Bisognerà poi convincere i privati della bontà dell’incentivo all’investimento nel settore: fino al 30%, beneficiando dei sei Tax Credit. Si parla – leggiamo ancora sul sito del Mibact – di imprese di produzione, distribuzione, post-produzione; distributori che programmano il cinema italiano, incentivando la concorrenza e aumentando le quote di mercato; di imprese italiane che lavorano per produzioni straniere; o imprese esterne al settore che investono nel cinema italiano. Ma anche di esercenti che gestiscono le sale. E a proposito di sale, con l’obiettivo di coinvolgere nuovo pubblico e promuovere il cinema italiano, viene previsto un piano straordinario fino a 120 milioni di euro in cinque anni per riattivare le sale chiuse e aprirne di nuove. Inoltre verrà agevolato il riconoscimento della dichiarazione di interesse culturale per le sale cinematografiche. Grazie a questo intervento sarà possibile favorire la conservazione e la valorizzazione delle sale storiche attraverso il vincolo di destinazione d’uso.

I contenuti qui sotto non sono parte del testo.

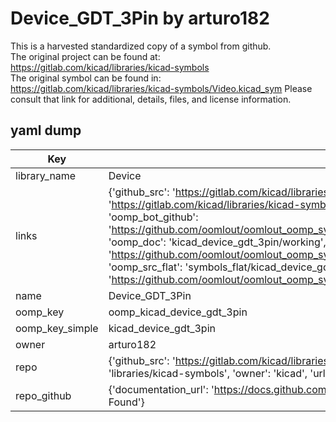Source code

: # Device_GDT_3Pin by arturo182  
This is a harvested standardized copy of a symbol from github.  
The original project can be found at:  
https://gitlab.com/kicad/libraries/kicad-symbols  
The original symbol can be found in:
https://gitlab.com/kicad/libraries/kicad-symbols/Video.kicad_sym
Please consult that link for additional, details, files, and license information.  
## yaml dump  
| Key | Value |  
| --- | --- |  
| library_name | Device |  
| links | {'github_src': 'https://gitlab.com/kicad/libraries/kicad-symbols/Video.kicad_sym', 'github_src_repo': 'https://gitlab.com/kicad/libraries/kicad-symbols', 'oomp_bot': 'kicad_device_gdt_3pin/working', 'oomp_bot_github': 'https://github.com/oomlout/oomlout_oomp_symbol_bot/tree/main/kicad_device_gdt_3pin/working', 'oomp_doc': 'kicad_device_gdt_3pin/working', 'oomp_doc_github': 'https://github.com/oomlout/oomlout_oomp_symbol_doc/tree/main/kicad_device_gdt_3pin/working', 'oomp_src_flat': 'symbols_flat/kicad_device_gdt_3pin/working', 'oomp_src_flat_github': 'https://github.com/oomlout/oomlout_oomp_symbol_src/tree/main/kicad_device_gdt_3pin/working'} |  
| name | Device_GDT_3Pin |  
| oomp_key | oomp_kicad_device_gdt_3pin |  
| oomp_key_simple | kicad_device_gdt_3pin |  
| owner | arturo182 |  
| repo | {'github_src': 'https://gitlab.com/kicad/libraries/kicad-symbols/Video.kicad_sym', 'name': 'libraries/kicad-symbols', 'owner': 'kicad', 'url': 'https://gitlab.com/kicad/libraries/kicad-symbols'} |  
| repo_github | {'documentation_url': 'https://docs.github.com/rest/repos/repos#get-a-repository', 'message': 'Not Found'} |  


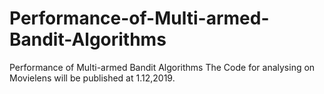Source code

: # Performance-of-Multi-armed-Bandit-Algorithms
Performance of Multi-armed Bandit Algorithms
The Code for analysing on Movielens will be published at 1.12,2019.
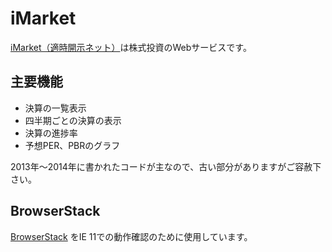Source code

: # iMarket

[iMarket（適時開示ネット）](https://tyn-imarket.com/)は株式投資のWebサービスです。

## 主要機能

* 決算の一覧表示
* 四半期ごとの決算の表示
* 決算の進捗率
* 予想PER、PBRのグラフ

2013年〜2014年に書かれたコードが主なので、古い部分がありますがご容赦下さい。

## BrowserStack

[BrowserStack](http://browserstack.com/) をIE 11での動作確認のために使用しています。
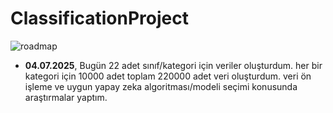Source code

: # ClassificationProject
![roadmap](https://github.com/user-attachments/assets/c585fb22-dc50-425f-825d-f573a6b863ea)


* **04.07.2025**, Bugün 22 adet sınıf/kategori için veriler oluşturdum. her bir kategori için 10000 adet toplam 220000 adet veri oluşturdum.
  veri ön işleme ve uygun yapay zeka algoritması/modeli seçimi konusunda araştırmalar yaptım. 

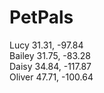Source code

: # PetPals

Lucy 31.31, -97.84  
Bailey 31.75, -83.28  
Daisy 34.84, -117.87  
Oliver 47.71, -100.64
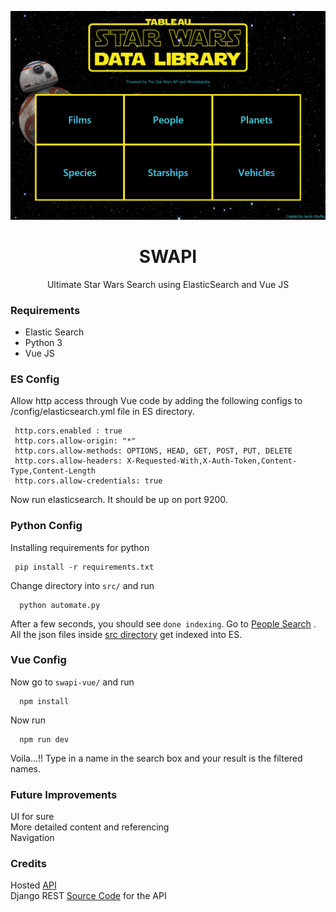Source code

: ![Image](/swapi.png)
<h1 align="center">SWAPI</h1>

<p align="center">Ultimate Star Wars Search using ElasticSearch and Vue JS</p>

### Requirements

<ul>
  <li>Elastic Search</li>
  <li>Python 3</li>
  <li>Vue JS</li>
</ul>

### ES Config
Allow http access through Vue code by adding the following configs to /config/elasticsearch.yml file in ES directory.

     http.cors.enabled : true
     http.cors.allow-origin: "*"
     http.cors.allow-methods: OPTIONS, HEAD, GET, POST, PUT, DELETE
     http.cors.allow-headers: X-Requested-With,X-Auth-Token,Content-Type,Content-Length
     http.cors.allow-credentials: true

Now run elasticsearch. It should be up on port 9200.

### Python Config
Installing requirements for python

     pip install -r requirements.txt

Change directory into `src/` and run

      python automate.py

After a few seconds, you should see `done indexing`. Go to [People Search](http://localhost:9200/swapi/people/_search) . All the json files inside [src directory](https://github.com/VinayakBagaria/SWAPI/tree/master/src) get indexed into ES.

### Vue Config

Now go to `swapi-vue/` and run

      npm install

Now run

      npm run dev
Voila...!! Type in a name in the search box and your result is the filtered names.

### Future Improvements

UI for sure<br>
More detailed content and referencing<br>
Navigation

### Credits

Hosted [API](https://www.swapi.co)<br>
Django REST [Source Code](https://github.com/phalt/swapi) for the API
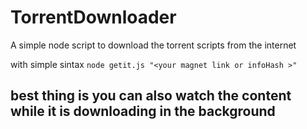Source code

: # TorrentDownloader
A simple node script to download the torrent scripts from the internet

with simple sintax 
`node getit.js "<your magnet link or infoHash >"`

## best thing is you can also watch the content while it is downloading in the background
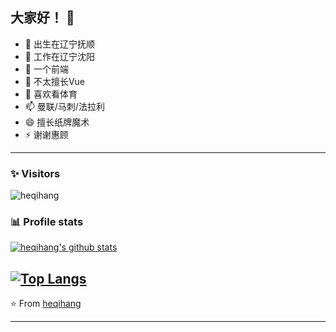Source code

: ## 大家好！ 👋

<!-- <img align="right" src="https://github-readme-stats.vercel.app/api?username=heqihang&show_icons=true"> -->

- 🔭 出生在辽宁抚顺
- 🌱 工作在辽宁沈阳
- 👯 一个前端
- 🤔 不太擅长Vue
- 💬 喜欢看体育
- 📫 曼联/马刺/法拉利
- 😄 擅长纸牌魔术
- ⚡ 谢谢惠顾

---------------------------------------------------------------------------------------------------------------------------------------------------------------------------------

### ✨ Visitors 

<p align="left"> <img src="https://komarev.com/ghpvc/?username=heqihang" alt="heqihang" /> </p>

### 📊 Profile stats

[![heqihang's github stats](https://github-readme-stats.vercel.app/api?username=heqihang&show_icons=true&title_color=fff&icon_color=79ff97&text_color=9f9f9f&bg_color=151515)](https://github.com/heqihang/github-readme-stats)

[![Top Langs](https://github-readme-stats.vercel.app/api/top-langs/?username=heqihang&layout=compact&text_color=daf7dc&bg_color=151515)](https://github.com/heqihang/github-readme-stats)
---------------------------------------------------------------------------------------------------------------------------------------------------------------------------------

⭐️ From [heqihang](http://www.github.com/heqihang)

---------------------------------------------------------------------------------------------------------------------------------------------------------------------------------

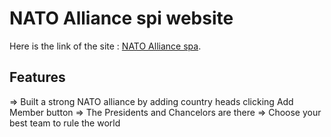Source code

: # NATO Alliance spi website

Here is the link of the site :  [NATO Alliance spa](https://nato-alliance-react-bootstrap.netlify.app/).

## Features
 => Built a strong NATO alliance by adding country heads clicking Add Member button
 => The Presidents and Chancelors are there
 => Choose your best team to rule the world


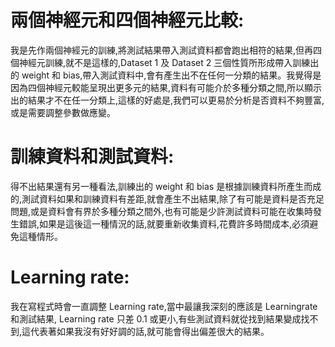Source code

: # 兩個神經元和四個神經元比較:
我是先作兩個神經元的訓練,將測試結果帶入測試資料都會跑出相符的結果,但再四個神經元訓練,就不是這樣的,Dataset 1 及 Dataset 2 三個性質所形成帶入訓練出的 weight 和 bias,帶入測試資料中,會有產生出不在任何一分類的結果。我覺得是因為四個神經元較能呈現出更多元的結果,資料有可能介於多種分類之間,所以顯示出的結果才不在任一分類上,這樣的好處是,我們可以更易於分析是否資料不夠豐富,或是需要調整參數做應變。
# 訓練資料和測試資料:
得不出結果還有另一種看法,訓練出的 weight 和 bias 是根據訓練資料所產生而成的,測試資料如果和訓練資料有差距,就會產生不出結果,除了有可能是資料是否充足問題,或是資料會有界於多種分類之間外,也有可能是少許測試資料可能在收集時發生錯誤,如果是這後這一種情況的話,就要重新收集資料,花費許多時間成本,必須避免這種情形。
# Learning rate:
我在寫程式時會一直調整 Learning rate,當中最讓我深刻的應該是 Learningrate 和測試結果, Learning rate 只差 $0.1$ 或更小,有些測試資料就從找到結果變成找不到,這代表著如果我沒有好好調的話,就可能會得出偏差很大的結果。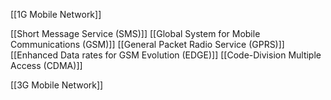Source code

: [[1G Mobile Network]]


[[Short Message Service (SMS)]]
[[Global System for Mobile Communications (GSM)]]
[[General Packet Radio Service (GPRS)]]
[[Enhanced Data rates for GSM Evolution (EDGE)]]
[[Code-Division Multiple Access (CDMA)]]


[[3G Mobile Network]]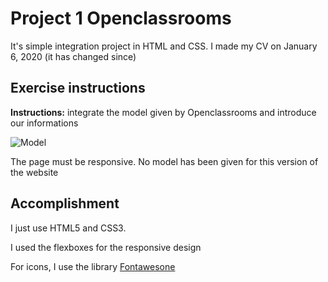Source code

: # Project 1 Openclassrooms

It's simple integration project in HTML and CSS.
I made my CV on January 6, 2020 (it has changed since)

## Exercise instructions

**Instructions:** integrate the model given by Openclassrooms and introduce our informations

![Model](https://user.oc-static.com/upload/2019/04/12/15550721972967_Resume%20-%203.png)

The page must be responsive. No model has been given for this version of the website

## Accomplishment 

I just use HTML5 and CSS3.

I used the flexboxes for the responsive design

For icons, I use the library [Fontawesone](https://fontawesome.com/)
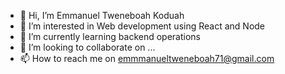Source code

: - 👋 Hi, I’m Emmanuel Tweneboah Koduah
- 👀 I’m interested in Web development using React and Node
- 🌱 I’m currently learning backend operations
- 💞️ I’m looking to collaborate on ...
- 📫 How to reach me on emmmanueltweneboah71@gmail.com

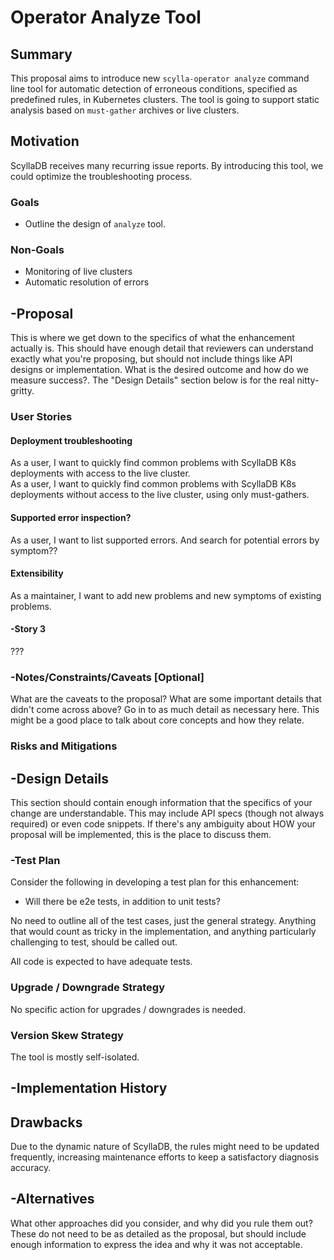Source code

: # Operator Analyze Tool

## Summary

This proposal aims to introduce new `scylla-operator analyze` command line tool for automatic detection of erroneous
conditions, specified as predefined rules, in Kubernetes clusters. The tool is going to support static analysis based
on `must-gather` archives or live clusters. 

## Motivation

ScyllaDB receives many recurring issue reports. By introducing this tool, we could
optimize the troubleshooting process.

### Goals

- Outline the design of `analyze` tool.

### Non-Goals

- Monitoring of live clusters
- Automatic resolution of errors

## -Proposal

This is where we get down to the specifics of what the enhancement actually is.
This should have enough detail that reviewers can understand exactly what
you're proposing, but should not include things like API designs or
implementation. What is the desired outcome and how do we measure success?.
The "Design Details" section below is for the real nitty-gritty.

### User Stories

[//]: # (Detail the things that people will be able to do if this is implemented.)
[//]: # (Include as much detail as possible so that people can understand the "how" of)
[//]: # (the system. The goal here is to make this feel real for users without getting)
[//]: # (bogged down.)

#### Deployment troubleshooting
As a user, I want to quickly find common problems with ScyllaDB K8s deployments with access to the live cluster.  
As a user, I want to quickly find common problems with ScyllaDB K8s deployments without access to the live cluster,
using only must-gathers.

#### Supported error inspection?
As a user, I want to list supported errors. And search for potential errors by symptom??

#### Extensibility
As a maintainer, I want to add new problems and new symptoms of existing problems.

#### -Story 3
???

### -Notes/Constraints/Caveats [Optional]

What are the caveats to the proposal?
What are some important details that didn't come across above?
Go in to as much detail as necessary here.
This might be a good place to talk about core concepts and how they relate.

### Risks and Mitigations

## -Design Details

This section should contain enough information that the specifics of your
change are understandable. This may include API specs (though not always
required) or even code snippets. If there's any ambiguity about HOW your
proposal will be implemented, this is the place to discuss them.

### -Test Plan

Consider the following in developing a test plan for this enhancement:
- Will there be e2e tests, in addition to unit tests?

No need to outline all of the test cases, just the general strategy. Anything
that would count as tricky in the implementation, and anything particularly
challenging to test, should be called out.

All code is expected to have adequate tests.

### Upgrade / Downgrade Strategy

No specific action for upgrades / downgrades is needed.

### Version Skew Strategy

The tool is mostly self-isolated.

## -Implementation History

[//]: # (- 2024-01-15: Initial enhancement proposal)
[//]: # (- ???: Enhancement proposal merged)
[//]: # (- 2024-01-30: Initial enhancement implementation)

## Drawbacks

Due to the dynamic nature of ScyllaDB, the rules might need to be updated frequently, increasing
maintenance efforts to keep a satisfactory diagnosis accuracy.
    
## -Alternatives

What other approaches did you consider, and why did you rule them out? These do
not need to be as detailed as the proposal, but should include enough
information to express the idea and why it was not acceptable.
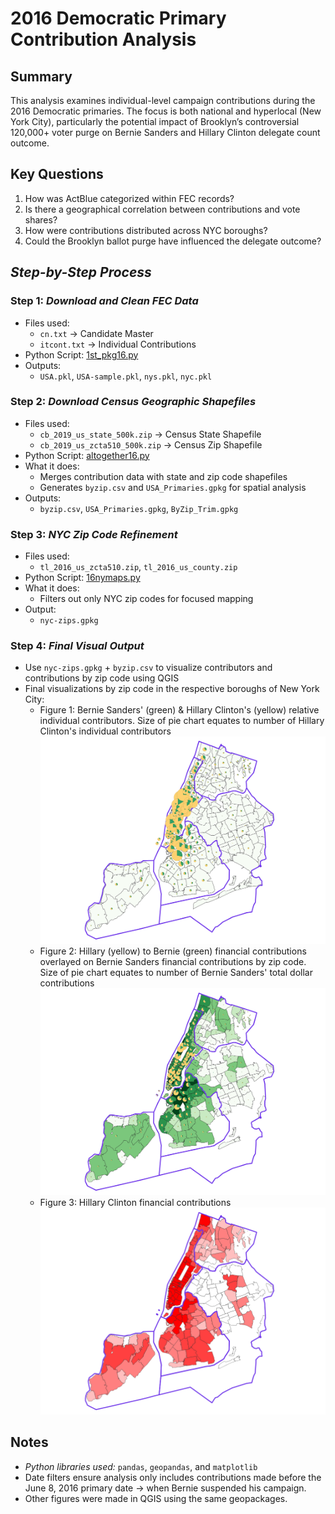# 2016 Democratic Primary Contribution Analysis

## Summary

This analysis examines individual-level campaign contributions during the 2016 Democratic primaries. The focus is both national and hyperlocal (New York City), particularly the potential impact of Brooklyn’s controversial 120,000+ voter purge on Bernie Sanders and Hillary Clinton delegate count outcome.

## Key Questions

1. How was ActBlue categorized within FEC records?
1. Is there a geographical correlation between contributions and vote shares?
1. How were contributions distributed across NYC boroughs?
1. Could the Brooklyn ballot purge have influenced the delegate outcome?

## *Step-by-Step Process*

### Step 1: *Download and Clean FEC Data*

* Files used:
  * `cn.txt`  → Candidate Master
  * `itcont.txt`  →  Individual Contributions
* Python Script: [1st_pkg16.py](1st_pkg16.py)
* Outputs:
  * `USA.pkl`, `USA-sample.pkl`, `nys.pkl`, `nyc.pkl`

### Step 2: *Download Census Geographic Shapefiles*

* Files used:
  * `cb_2019_us_state_500k.zip` → Census State Shapefile
  * `cb_2019_us_zcta510_500k.zip` → Census Zip Shapefile
* Python Script: [altogether16.py](altogether16.py)
* What it does:
  * Merges contribution data with state and zip code shapefiles
  * Generates `byzip.csv` and `USA_Primaries.gpkg` for spatial analysis
* Outputs:
  * `byzip.csv`, `USA_Primaries.gpkg`, `ByZip_Trim.gpkg`

### Step 3: *NYC Zip Code Refinement*

* Files used:
  * `tl_2016_us_zcta510.zip`, `tl_2016_us_county.zip`
* Python Script: [16nymaps.py](16nymaps.py)
* What it does:
  * Filters out only NYC zip codes for focused mapping
* Output:
  * `nyc-zips.gpkg`

### Step 4: *Final Visual Output*

* Use `nyc-zips.gpkg` + `byzip.csv` to visualize contributors and contributions by zip code using QGIS
* Final visualizations by zip code in the respective boroughs of New York City:
  * Figure 1: Bernie Sanders' (green) & Hillary Clinton's (yellow) relative individual contributors. Size of pie chart equates to number of Hillary Clinton's individual contributors
  ![Bernie & Hillary in NYC](NYC/bernhillindiv1.png)
  * Figure 2: Hillary (yellow) to Bernie (green) financial contributions overlayed on Bernie Sanders financial contributions by zip code. Size of pie chart equates to number of Bernie Sanders' total dollar contributions
  ![Bernie Dollars by zip code](NYC/bernMoneyIndiv.png)
  * Figure 3: Hillary Clinton financial contributions
  ![Hillary Dollars by zip code](NYC/HillMoney.png)

## Notes

* *Python libraries used:* `pandas`, `geopandas`, and `matplotlib`
* Date filters ensure analysis only includes contributions made before the June 8, 2016 primary date → when Bernie suspended his campaign.
* Other figures were made in QGIS using the same geopackages.
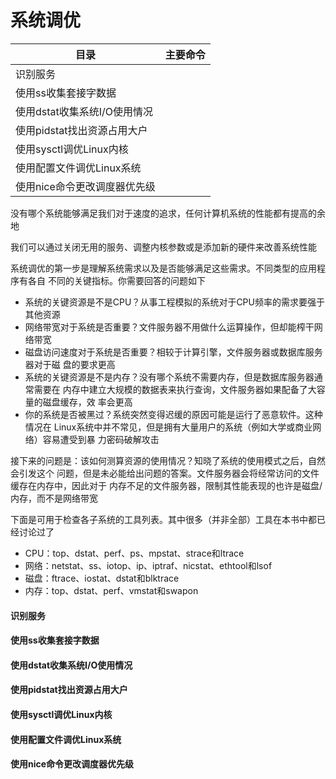 系统调优
========

| 目录                         | 主要命令 |
| ---------------------------- | -------- |
| 识别服务                     |          |
| 使用ss收集套接字数据         |          |
| 使用dstat收集系统I/O使用情况 |          |
| 使用pidstat找出资源占用大户  |          |
| 使用sysctl调优Linux内核      |          |
| 使用配置文件调优Linux系统    |          |
| 使用nice命令更改调度器优先级 |          |

没有哪个系统能够满足我们对于速度的追求，任何计算机系统的性能都有提高的余地

我们可以通过关闭无用的服务、调整内核参数或是添加新的硬件来改善系统性能

系统调优的第一步是理解系统需求以及是否能够满足这些需求。不同类型的应用程序有各自
不同的关键指标。你需要回答的问题如下

- 系统的关键资源是不是CPU？从事工程模拟的系统对于CPU频率的需求要强于其他资源
- 网络带宽对于系统是否重要？文件服务器不用做什么运算操作，但却能榨干网络带宽
- 磁盘访问速度对于系统是否重要？相较于计算引擎，文件服务器或数据库服务器对于磁
  盘的要求更高
- 系统的关键资源是不是内存？没有哪个系统不需要内存，但是数据库服务器通常需要在
  内存中建立大规模的数据表来执行查询，文件服务器如果配备了大容量的磁盘缓存，效
  率会更高
- 你的系统是否被黑过？系统突然变得迟缓的原因可能是运行了恶意软件。这种情况在
  Linux系统中并不常见，但是拥有大量用户的系统（例如大学或商业网络）容易遭受到暴
  力密码破解攻击

接下来的问题是：该如何测算资源的使用情况？知晓了系统的使用模式之后，自然会引发这个
问题，但是未必能给出问题的答案。文件服务器会将经常访问的文件缓存在内存中，因此对于
内存不足的文件服务器，限制其性能表现的也许是磁盘/内存，而不是网络带宽

下面是可用于检查各子系统的工具列表。其中很多（并非全部）工具在本书中都已经讨论过了

- CPU：top、dstat、perf、ps、mpstat、strace和ltrace
- 网络：netstat、ss、iotop、ip、iptraf、nicstat、ethtool和lsof
- 磁盘：ftrace、iostat、dstat和blktrace
- 内存：top、dstat、perf、vmstat和swapon

#### 识别服务





#### 使用ss收集套接字数据





#### 使用dstat收集系统I/O使用情况





#### 使用pidstat找出资源占用大户





#### 使用sysctl调优Linux内核





#### 使用配置文件调优Linux系统





#### 使用nice命令更改调度器优先级



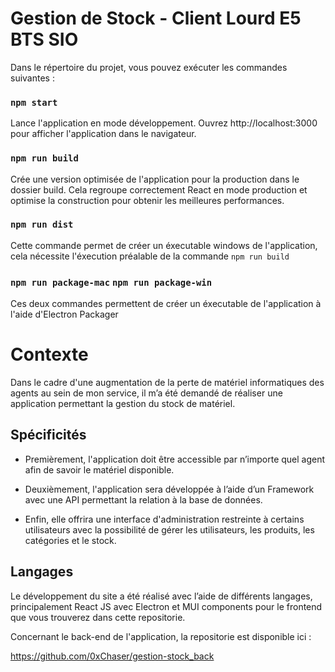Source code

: # Gestion de Stock - Client Lourd E5 BTS SIO

Dans le répertoire du projet, vous pouvez exécuter les commandes suivantes :

### `npm start`

Lance l'application en mode développement.
Ouvrez http://localhost:3000 pour afficher l'application dans le navigateur.

### `npm run build`

Crée une version optimisée de l'application pour la production dans le dossier build.
Cela regroupe correctement React en mode production et optimise la construction pour obtenir les meilleures performances.

### `npm run dist`

Cette commande permet de créer un éxecutable windows de l'application, cela nécessite l'éxecution préalable de la commande `npm run build`

### `npm run package-mac` `npm run package-win`

Ces deux commandes permettent de créer un éxecutable de l'application à l'aide d'Electron Packager


# Contexte 

Dans le cadre d'une augmentation de la perte de matériel informatiques des agents au sein de mon service, il m’a été demandé de réaliser une application permettant la gestion du stock de matériel.

## Spécificités

- Premièrement, l'application doit être accessible par n’importe quel agent afin de savoir le
matériel disponible.

- Deuxièmement, l'application sera développée à l’aide d’un Framework avec une API
permettant la relation à la base de données.

- Enfin, elle offrira une interface d'administration restreinte à certains utilisateurs avec la
possibilité de gérer les utilisateurs, les produits, les catégories et le stock.

## Langages

Le développement du site a été réalisé avec l’aide de différents langages, principalement React JS
avec Electron et MUI components pour le frontend que vous trouverez dans cette repositorie.

Concernant le back-end de l'application, la repositorie est disponible ici :

https://github.com/0xChaser/gestion-stock_back
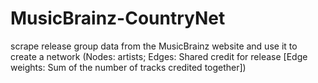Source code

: # MusicBrainz-CountryNet  


scrape release group data from the MusicBrainz website and use it to create a network (Nodes: artists; Edges: Shared credit for release [Edge weights: Sum of the number of tracks credited together])

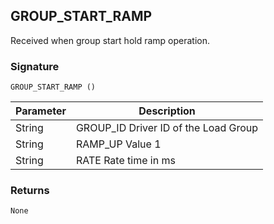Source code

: ## GROUP\_START\_RAMP

Received when group start hold ramp operation.

### Signature

`GROUP_START_RAMP ()`

| Parameter | Description |
| --- | --- |
| String | GROUP\_ID Driver ID of the Load Group |
| String | RAMP\_UP Value 1 |
| String | RATE Rate time in ms |

### Returns

`None`
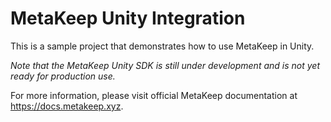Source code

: # MetaKeep Unity Integration

This is a sample project that demonstrates how to use MetaKeep in Unity.

_Note that the MetaKeep Unity SDK is still under development and is not yet ready for production use._

For more information, please visit official MetaKeep documentation at https://docs.metakeep.xyz.
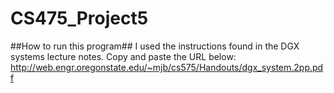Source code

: # CS475_Project5

##How to run this program##
I used the instructions found in the DGX systems lecture notes. 
Copy and paste the URL below:
http://web.engr.oregonstate.edu/~mjb/cs575/Handouts/dgx_system.2pp.pdf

Ai giovani autori, alle opere prime e seconde, alle piccole sale e a festival e rassegne di qualità verrà assegnato il 18% del Fondo, percentuale che però comprende anche i contributi per le attività di Biennale di Venezia, Istituto Luce Cinecittà e Centro sperimentale di cinematografia, che speriamo non finiscano per divorare la torta, perché questi 72 milioni di euro potrebbero non bastare.
Ci piace però l’idea che parte del Fondo (il 3%) sia riservato ad azioni di potenziamento delle competenze cinematografiche ed audiovisive degli studenti, sulla base di linee di intervento concordate dal Ministero dei beni e delle attività culturali e del turismo con il Ministero dell’istruzione e della ricerca scientifico. Auspichiamo che tali linee vengano definite da una commissione competente che affianchi i Ministeri, composta da chi da tempo pratica con professionalità audiovisivo e cultura cinematografica nelle scuole.
Aspettiamo i decreti attuativi, da gennaio la Legge dovrebbe entrare a regime. Siamo speranzosi, che non si vada a favorire chi è già forte, come spesso accade nel nostro paese. Altre delusioni sarebbero insopportabili. Lo affermiamo da operatori di settore, ma soprattutto da spettatori.